Professor Honohan referred, as did other speakers, to the interbank aspect and how difficult it is to have parity across institutions. What is of particular concern to me, however, is the treatment of individuals by particular banks, in so far as there is no evidence that people are receiving fairness and equality of treatment. There is no effective appeal process within the banking sector where the solution offered to a customer has been determined to be a sustainable solution. I was particularly concerned when the delegates from the Money Advice & Budgeting Service told us that in more than 50% of the cases they dealt with, what they regarded as sustainable packages for clients in terms of what they were capable of paying were overruled by lending institutions. It was the MABS delegates' view that what people are signing up to as being sustainable solutions are not actually sustainable solutions in the long run and, as such, there is a real necessity to have some element of independence in the process of determining what is, in fact, a sustainable solution.

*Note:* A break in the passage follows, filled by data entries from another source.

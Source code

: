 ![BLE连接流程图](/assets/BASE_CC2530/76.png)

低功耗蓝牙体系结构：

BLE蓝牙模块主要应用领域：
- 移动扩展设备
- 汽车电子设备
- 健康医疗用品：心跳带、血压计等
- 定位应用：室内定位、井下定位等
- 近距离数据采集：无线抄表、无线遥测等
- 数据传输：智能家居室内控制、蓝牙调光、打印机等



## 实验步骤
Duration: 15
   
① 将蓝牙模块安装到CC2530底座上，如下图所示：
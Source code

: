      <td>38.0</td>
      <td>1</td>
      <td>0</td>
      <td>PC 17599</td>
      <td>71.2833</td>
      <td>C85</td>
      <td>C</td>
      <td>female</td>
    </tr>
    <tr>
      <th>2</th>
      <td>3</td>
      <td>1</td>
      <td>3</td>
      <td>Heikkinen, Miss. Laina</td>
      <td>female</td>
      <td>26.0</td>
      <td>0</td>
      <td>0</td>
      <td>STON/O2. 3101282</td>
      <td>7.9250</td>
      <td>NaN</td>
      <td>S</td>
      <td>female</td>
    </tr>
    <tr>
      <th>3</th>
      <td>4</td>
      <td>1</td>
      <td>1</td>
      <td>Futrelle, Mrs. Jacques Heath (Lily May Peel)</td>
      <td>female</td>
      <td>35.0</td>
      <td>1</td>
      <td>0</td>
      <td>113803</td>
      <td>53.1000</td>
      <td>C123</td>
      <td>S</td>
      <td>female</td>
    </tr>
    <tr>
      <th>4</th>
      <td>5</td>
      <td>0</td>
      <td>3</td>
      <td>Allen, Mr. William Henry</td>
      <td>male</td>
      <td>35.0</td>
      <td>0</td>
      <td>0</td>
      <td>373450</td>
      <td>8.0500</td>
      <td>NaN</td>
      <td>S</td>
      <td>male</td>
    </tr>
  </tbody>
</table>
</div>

My final point relates to the role of the Financial Services Ombudsman. We do not have a level playing field between lender and borrower in this country and the ombudsman is not doing anything to address that. I have been flooded with letters from people who are entirely dissatisfied with the lack of any independence in this process. In the course of my work as a solicitor, I never encountered a case where the resolution of a distressed mortgage was what I would call freely negotiated. In fact, in every single case, the legal fees were paid by the borrower, as were the valuation fees, the purpose of which are to protect the bank's interest. It is outrageous that there is no independent financial or legal advice available to people who find themselves in mortgage distress. I am asking Professor Honohan to consider putting in place a bank levy to fund independent advice services. We must have transparency within the financial institutions so that customers know how a solution that is deemed to be sustainable was arrived at. Under the current code of conduct on mortgage arrears, the Governor might be able to find out why an individual was offered a particular solution but the individual cannot access that information. We do not have a level playing field either within institutions or between them, and something must be done about that.